"""

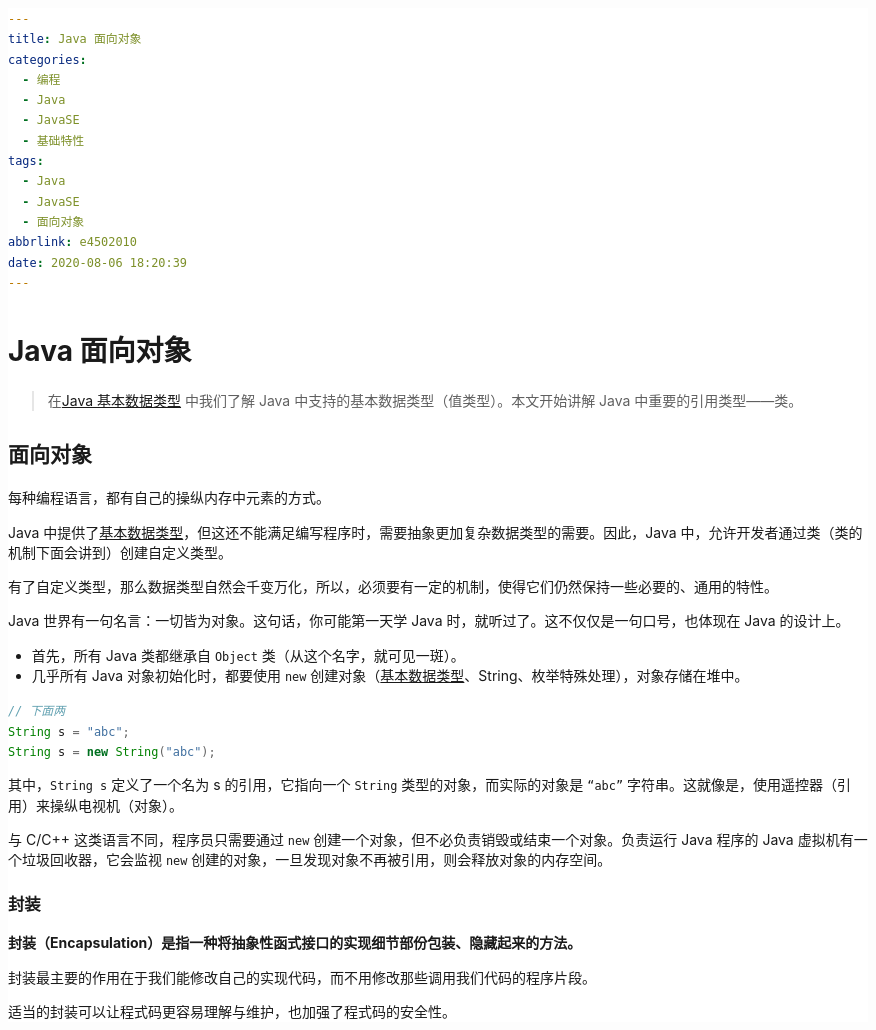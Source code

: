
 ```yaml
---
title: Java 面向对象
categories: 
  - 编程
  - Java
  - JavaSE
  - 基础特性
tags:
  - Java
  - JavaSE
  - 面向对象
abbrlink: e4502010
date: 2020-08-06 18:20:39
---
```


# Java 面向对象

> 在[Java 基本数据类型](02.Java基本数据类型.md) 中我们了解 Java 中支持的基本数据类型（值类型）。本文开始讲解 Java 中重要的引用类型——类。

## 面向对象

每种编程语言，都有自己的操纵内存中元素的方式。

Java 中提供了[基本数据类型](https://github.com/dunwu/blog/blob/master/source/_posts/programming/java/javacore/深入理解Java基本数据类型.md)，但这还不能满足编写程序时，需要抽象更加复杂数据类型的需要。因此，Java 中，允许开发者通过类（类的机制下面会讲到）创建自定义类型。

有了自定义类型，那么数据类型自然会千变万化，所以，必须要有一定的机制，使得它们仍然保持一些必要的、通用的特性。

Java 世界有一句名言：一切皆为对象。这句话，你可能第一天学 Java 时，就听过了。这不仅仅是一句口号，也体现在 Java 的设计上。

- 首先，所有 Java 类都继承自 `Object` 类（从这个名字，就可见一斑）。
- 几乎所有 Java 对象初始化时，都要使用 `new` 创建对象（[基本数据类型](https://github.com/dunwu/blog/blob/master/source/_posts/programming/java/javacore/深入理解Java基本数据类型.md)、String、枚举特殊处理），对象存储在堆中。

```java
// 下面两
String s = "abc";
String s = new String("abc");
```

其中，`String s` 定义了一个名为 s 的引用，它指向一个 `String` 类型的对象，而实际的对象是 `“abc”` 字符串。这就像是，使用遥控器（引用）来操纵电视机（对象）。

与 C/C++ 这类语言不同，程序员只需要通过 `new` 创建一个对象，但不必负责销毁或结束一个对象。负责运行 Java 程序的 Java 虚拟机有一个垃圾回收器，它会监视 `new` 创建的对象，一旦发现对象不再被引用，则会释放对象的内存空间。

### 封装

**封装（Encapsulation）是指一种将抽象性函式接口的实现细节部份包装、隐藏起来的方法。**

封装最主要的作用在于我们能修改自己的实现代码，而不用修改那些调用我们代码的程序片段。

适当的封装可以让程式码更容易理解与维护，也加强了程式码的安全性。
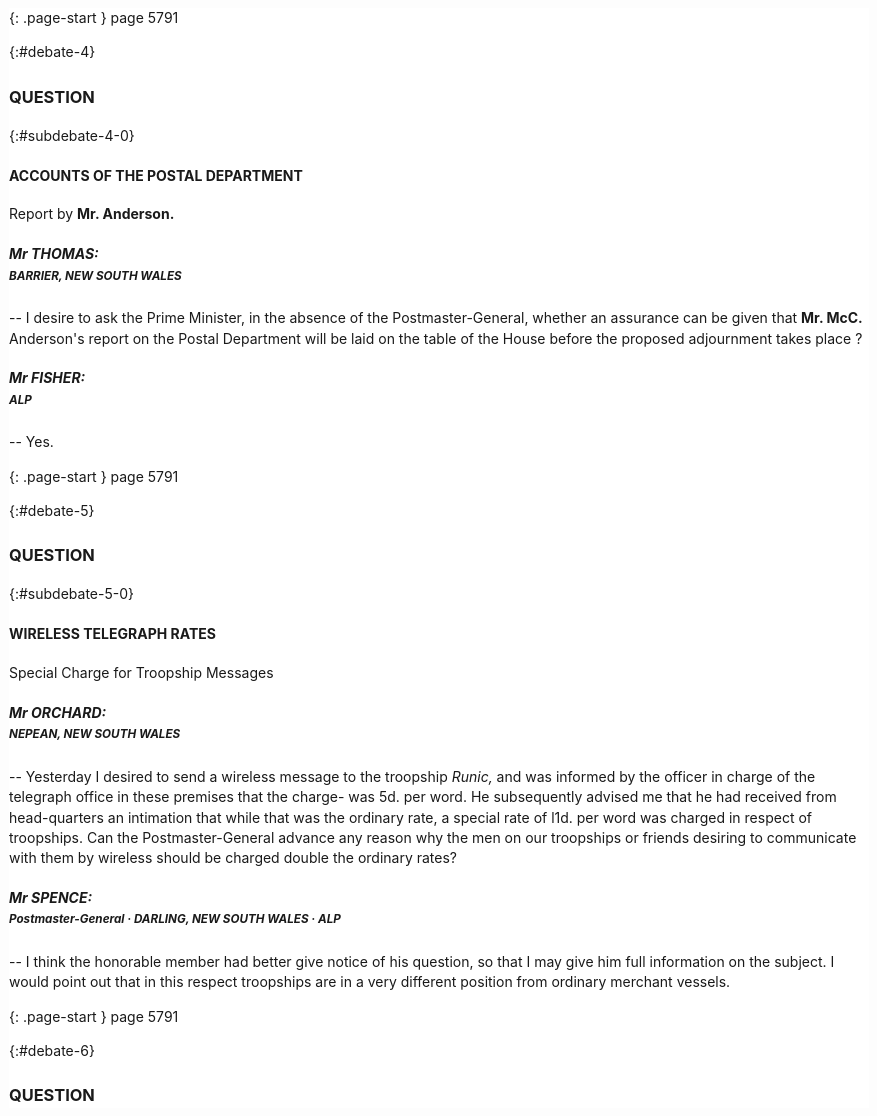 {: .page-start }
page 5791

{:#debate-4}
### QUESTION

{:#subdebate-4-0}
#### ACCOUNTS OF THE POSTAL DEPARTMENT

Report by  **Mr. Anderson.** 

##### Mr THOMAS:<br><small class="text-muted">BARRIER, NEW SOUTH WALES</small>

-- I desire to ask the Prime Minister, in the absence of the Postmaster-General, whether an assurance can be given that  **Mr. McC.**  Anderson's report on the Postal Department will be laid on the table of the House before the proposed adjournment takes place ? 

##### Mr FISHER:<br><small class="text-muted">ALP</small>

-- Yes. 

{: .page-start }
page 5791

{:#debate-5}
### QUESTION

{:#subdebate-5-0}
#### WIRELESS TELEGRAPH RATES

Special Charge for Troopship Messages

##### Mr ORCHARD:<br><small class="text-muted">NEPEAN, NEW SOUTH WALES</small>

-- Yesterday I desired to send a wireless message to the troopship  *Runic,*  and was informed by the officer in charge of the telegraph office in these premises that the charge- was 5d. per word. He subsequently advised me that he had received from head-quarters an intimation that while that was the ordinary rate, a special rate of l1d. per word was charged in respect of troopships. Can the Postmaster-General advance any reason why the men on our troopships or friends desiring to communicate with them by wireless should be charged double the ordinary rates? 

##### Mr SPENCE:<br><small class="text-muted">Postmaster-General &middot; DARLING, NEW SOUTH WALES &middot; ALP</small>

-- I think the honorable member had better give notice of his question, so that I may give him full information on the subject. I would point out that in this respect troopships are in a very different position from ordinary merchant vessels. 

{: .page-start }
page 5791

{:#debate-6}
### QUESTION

"""

- EXERCISE BRIEF: Among the lines above, please find those with "String" and copy them.

- TASK OUTPUT:
- 几乎所有 Java 对象初始化时，都要使用 `new` 创建对象（[基本数据类型](https://github.com/dunwu/blog/blob/master/source/_posts/programming/java/javacore/深入理解Java基本数据类型.md)、String、枚举特殊处理），对象存储在堆中。
String s = "abc";
String s = new String("abc");
其中，`String s` 定义了一个名为 s 的引用，它指向一个 `String` 类型的对象，而实际的对象是 `“abc”` 字符串。这就像是，使用遥控器（引用）来操纵电视机（对象）。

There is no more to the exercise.